Personal information
- Full name: Emiliano Franco Terzaghi
- Date of birth: 6 March 1993 (age 33)
- Place of birth: Buenos Aires, Argentina
- Height: 1.70 m (5 ft 7 in)
- Position: Forward

Team information
- Current team: Sarasota Paradise
- Number: 32

Youth career
- Banfield

Senior career*
- Years: Team / Apps / (Gls)
- 2011–2016: Banfield / 40 / (6)
- 2015: → Temperley (loan) / 6 / (0)
- 2016: Boca Unidos / 5 / (1)
- 2017: Defensores de Belgrano / 16 / (0)
- 2017–2018: Unión Villa Krause / 19 / (1)
- 2018: Huracán Las Heras / 5 / (0)
- 2019: San Martín de Burzaco / 14 / (2)
- 2020–2025: Richmond Kickers / 131 / (62)
- 2026: Portland Hearts of Pine / 4 / (0)
- 2026–: Sarasota Paradise / 2 / (1)

= Emiliano Terzaghi =

Argentinian footballer (born 1993)

Emiliano Franco Terzaghi (born 6 March 1993) is an Argentine professional footballer who plays as a forward for USL League One club Sarasota Paradise. He previously played for several clubs in Argentina, including Club Atlético Banfield, and spent five decorated seasons with USL League One side Richmond Kickers. He is the all-time top scorer in USL League One, and won three consecutive USL League One MVP awards from 2020 to 2022.

==Career==

=== Early career ===

==== Banfield ====
Terzaghi played in his native Argentina from 2011 to 2020. A graduate of the Banfield youth academy, Terzaghi made 40 appearances for Banfield between 2011 and 2016. He made nine appearances in Banfield's 2013–14 campaign, which saw El Taladro win the Primera B Nacional title, achieving promotion to the Argentine Primera División.
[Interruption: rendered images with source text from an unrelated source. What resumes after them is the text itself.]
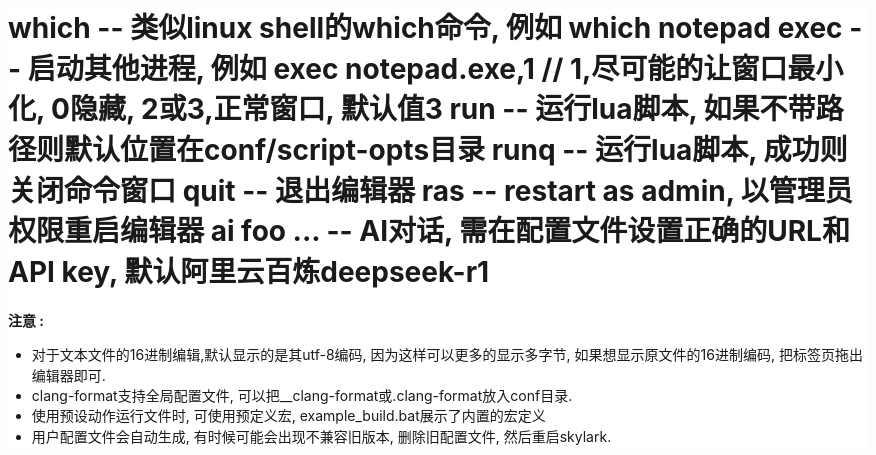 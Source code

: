 which                      -- 类似linux shell的which命令, 例如 which notepad
exec                       -- 启动其他进程, 例如 exec notepad.exe,1  // 1,尽可能的让窗口最小化, 0隐藏, 2或3,正常窗口, 默认值3
run                        -- 运行lua脚本, 如果不带路径则默认位置在conf/script-opts目录
runq                       -- 运行lua脚本, 成功则关闭命令窗口
quit                       -- 退出编辑器
ras                        -- restart as admin, 以管理员权限重启编辑器
ai foo ...                 -- AI对话, 需在配置文件设置正确的URL和API key, 默认阿里云百炼deepseek-r1
==================================================================================================

**注意 :**
- 对于文本文件的16进制编辑,默认显示的是其utf-8编码, 因为这样可以更多的显示多字节, 
  如果想显示原文件的16进制编码, 把标签页拖出编辑器即可.
- clang-format支持全局配置文件, 可以把__clang-format或.clang-format放入conf目录.
- 使用预设动作运行文件时, 可使用预定义宏, example_build.bat展示了内置的宏定义
- 用户配置文件会自动生成, 有时候可能会出现不兼容旧版本, 删除旧配置文件, 然后重启skylark.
==== Later years in Argentina ====
He was loaned to Temperley in 2015, making seven appearances for El Cele, before leaving Banfield and moving to Boca Unidos in 2016. After failing to break into the first team at Aurirrojo, Terzaghi moved to Defensores de Belgrano in 2017. After brief and largely unsuccessful spells with Unión de Villa Krause, Huracán Las Heras, and San Martín de Burzaco, he moved to the United States.

===Richmond Kickers===
====2020====
On 24 January 2020, Terzaghi moved to the United States, signing with USL League One side Richmond Kickers. Terzaghi led the league in goals and was recognized as the 2020 USL League One MVP in his first season with Richmond.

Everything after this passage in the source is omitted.